En el campo de la historia las analogías no son lícitas, en especial si se pretende una relación con algo tan irresistiblemente pestilente como el gomecismo, pero la noticia de hechos de canibalismo en una cárcel del Táchira, sucedidos hace poco y divulgados en la prensa como si cual cosa, tiende un puente que se pasa sin forzar la barra. Más todavía cuando consideramos que ni en La Rotunda de Nereo Pacheco se hubiera concebido un festín de brutalidad como el que ahora conocemos sin que sintamos que se experimenta una situación extraordinaria. Y, asunto fundamental, sin que reaccionemos con las palabras apropiadas. La ignominia se supera a través de la conducta, desde luego, pero sin duda también a través de un lenguaje capaz de denunciarla con urgente eficacia. Pocaterra importa por la cárcel que pagó cuando reaccionó contra Gómez, pero mucho más por las letras que nos legó sobre las bajezas de su tiempo.

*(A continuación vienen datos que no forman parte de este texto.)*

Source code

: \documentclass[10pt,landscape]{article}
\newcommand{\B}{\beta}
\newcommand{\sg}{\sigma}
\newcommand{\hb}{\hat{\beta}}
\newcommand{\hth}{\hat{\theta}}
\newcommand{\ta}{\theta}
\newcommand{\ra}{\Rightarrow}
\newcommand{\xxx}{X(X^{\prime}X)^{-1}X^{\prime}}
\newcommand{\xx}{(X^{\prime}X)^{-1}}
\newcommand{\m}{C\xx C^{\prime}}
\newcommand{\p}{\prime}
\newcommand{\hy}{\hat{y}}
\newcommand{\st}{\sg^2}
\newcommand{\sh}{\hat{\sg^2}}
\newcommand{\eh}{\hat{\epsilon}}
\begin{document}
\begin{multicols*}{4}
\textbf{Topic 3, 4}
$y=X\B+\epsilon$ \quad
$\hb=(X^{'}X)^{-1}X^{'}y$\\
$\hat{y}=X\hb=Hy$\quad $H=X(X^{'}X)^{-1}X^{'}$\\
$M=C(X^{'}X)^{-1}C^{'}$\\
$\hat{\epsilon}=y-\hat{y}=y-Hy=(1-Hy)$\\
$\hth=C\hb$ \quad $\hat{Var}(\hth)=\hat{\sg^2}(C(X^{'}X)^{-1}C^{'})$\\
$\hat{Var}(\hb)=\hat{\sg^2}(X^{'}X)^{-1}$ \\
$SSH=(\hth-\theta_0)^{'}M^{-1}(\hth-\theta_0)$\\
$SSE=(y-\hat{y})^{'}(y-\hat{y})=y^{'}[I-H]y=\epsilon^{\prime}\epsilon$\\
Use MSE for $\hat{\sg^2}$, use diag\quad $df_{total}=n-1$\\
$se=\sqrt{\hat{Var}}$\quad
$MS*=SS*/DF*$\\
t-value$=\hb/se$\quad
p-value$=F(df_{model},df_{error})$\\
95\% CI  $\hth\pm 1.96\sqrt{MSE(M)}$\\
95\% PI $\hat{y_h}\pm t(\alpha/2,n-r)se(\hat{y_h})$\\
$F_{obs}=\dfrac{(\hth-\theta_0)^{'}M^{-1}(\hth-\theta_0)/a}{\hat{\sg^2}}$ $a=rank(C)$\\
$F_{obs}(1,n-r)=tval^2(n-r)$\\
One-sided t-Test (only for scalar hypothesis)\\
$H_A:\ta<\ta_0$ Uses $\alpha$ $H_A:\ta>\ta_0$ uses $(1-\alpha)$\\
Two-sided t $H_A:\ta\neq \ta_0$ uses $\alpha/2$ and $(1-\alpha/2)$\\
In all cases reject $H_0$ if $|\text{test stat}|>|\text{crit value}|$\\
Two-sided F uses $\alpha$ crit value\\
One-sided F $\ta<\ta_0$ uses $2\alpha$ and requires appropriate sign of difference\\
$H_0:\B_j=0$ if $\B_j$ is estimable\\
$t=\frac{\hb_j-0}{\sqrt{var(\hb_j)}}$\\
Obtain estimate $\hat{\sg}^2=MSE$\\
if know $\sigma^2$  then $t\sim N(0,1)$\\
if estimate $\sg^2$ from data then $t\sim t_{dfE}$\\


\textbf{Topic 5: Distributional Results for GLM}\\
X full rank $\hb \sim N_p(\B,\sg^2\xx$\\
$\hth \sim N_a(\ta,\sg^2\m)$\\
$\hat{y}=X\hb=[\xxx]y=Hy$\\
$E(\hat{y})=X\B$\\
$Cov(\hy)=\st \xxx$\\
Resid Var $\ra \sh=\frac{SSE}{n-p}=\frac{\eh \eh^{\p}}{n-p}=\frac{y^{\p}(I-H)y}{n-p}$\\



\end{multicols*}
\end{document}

Cuando alguien advirtió esta mañana en el Twitter que estábamos frente a un canibalismo del siglo XXI, caí en cuenta de la obligación que tenemos de describir con el lenguaje apropiado la vida que padecemos debido a la presencia malvada del chavismo. Así, por ejemplo, sobre el horror de las ergástulas y sobre la corrupción que convierte a los familiares de Gómez y al mismo Benemérito en aprendices del robo, en carteristas de poca monta; pero especialmente sobre la vejación de los humildes y los desvalidos tapada por la publicidad de la justicia social y por las reacciones generalmente anodinas de la oposición. Hemos manejado esos y otros temas sin los vocablos ni los argumentos que los calibren en su real dimensión. Debemos hacer como Pocaterra frente a la oscurana de su tiempo, sin que el esfuerzo signifique, porque no es posible, que queramos emularlo en sus excelencias de escritor. A través del discurso, el ataque al régimen debe ajustarse a las atrocidades del régimen, pero no hemos dado la talla en el desafío.
La oposición y los escribidores de la oposición nos hemos conformado con la repetición o la imitación de la retórica que predominó en el lapso de la democracia representativa, con pequeñas variantes que obedecen necesariamente a la mudanza del tiempo, pero sin la creación de mensajes y estilos peculiares que se ocupen de la descripción de los desastres también peculiares de la actualidad. Hay unos hombres abandonados que esperan ese tipo de palabras que no se han escuchado, ese aliciente primordial que los anime a sobrevivir. Ahora, cuando sabemos de la existencia de un canibalismo del siglo XXI, se da la oportunidad.